Lord Ardmillan—This is a question of great importance, and I have had some difficulty in coming to a conclusion on the matter. I concur in the general principle announced by Lord Curriehill and Lord Deas, that where we are called on to deal with an award by a judicial referee we cannot touch it, because we think the referee might have been better advised. The aspect of difficulty which the Case presents is this:—Is it competent for a judicial referee practically to audit the account of expenses himself? Here the referee does not remit to an auditor. He awards a sum which Ile calls modified expenses. The pursuer says that that is more than the actual expenses of the whole suit, and that this would be seen by the auditor.

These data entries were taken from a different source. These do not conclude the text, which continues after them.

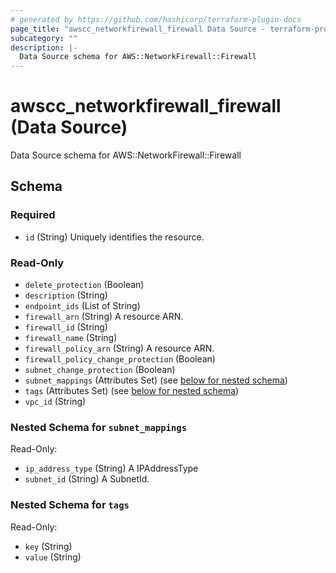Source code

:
 ```yaml
---
# generated by https://github.com/hashicorp/terraform-plugin-docs
page_title: "awscc_networkfirewall_firewall Data Source - terraform-provider-awscc"
subcategory: ""
description: |-
  Data Source schema for AWS::NetworkFirewall::Firewall
---
```


# awscc_networkfirewall_firewall (Data Source)

Data Source schema for AWS::NetworkFirewall::Firewall



<!-- schema generated by tfplugindocs -->
## Schema

### Required

- `id` (String) Uniquely identifies the resource.

### Read-Only

- `delete_protection` (Boolean)
- `description` (String)
- `endpoint_ids` (List of String)
- `firewall_arn` (String) A resource ARN.
- `firewall_id` (String)
- `firewall_name` (String)
- `firewall_policy_arn` (String) A resource ARN.
- `firewall_policy_change_protection` (Boolean)
- `subnet_change_protection` (Boolean)
- `subnet_mappings` (Attributes Set) (see [below for nested schema](#nestedatt--subnet_mappings))
- `tags` (Attributes Set) (see [below for nested schema](#nestedatt--tags))
- `vpc_id` (String)

<a id="nestedatt--subnet_mappings"></a>
### Nested Schema for `subnet_mappings`

Read-Only:

- `ip_address_type` (String) A IPAddressType
- `subnet_id` (String) A SubnetId.


<a id="nestedatt--tags"></a>
### Nested Schema for `tags`

Read-Only:

- `key` (String)
- `value` (String)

That is startling; but after consideration I have come to the conclusion that where a judicial referee has, as here, a distinct power to deal with the question of expenses, and deals with it as the referee has done, we cannot touch his award. This was a reference of all existing cause, with expenses at that date. It will not do for us to refuse to recognise his award of expenses because he audits the account himself, and is so satisfied with the justness of it that he does not get it taxed. Though it is to be regretted that the referee did not take some means of ascertaining the proper amount of The account, the Court must not interfere.

Lord President—I have some difficulty in this case, but I have come to agree with the view stated by your Lordships. I thought that making a judicial referee the complete master of the question of expenses—so that he might give any sum he thought fit in name of expenses, however much it might exceed the actual amount incurred—was a very dangerous power to give to any man. But I am satisfied that the true limit of that rower is, that if any great injustice was done by the referee, redress would be had on the ground of corruption.

Counsel:

Agent for Pursuer— W. S. Stuart, S.S.C.

Agent for Defender— J. Somerville, S.S.C.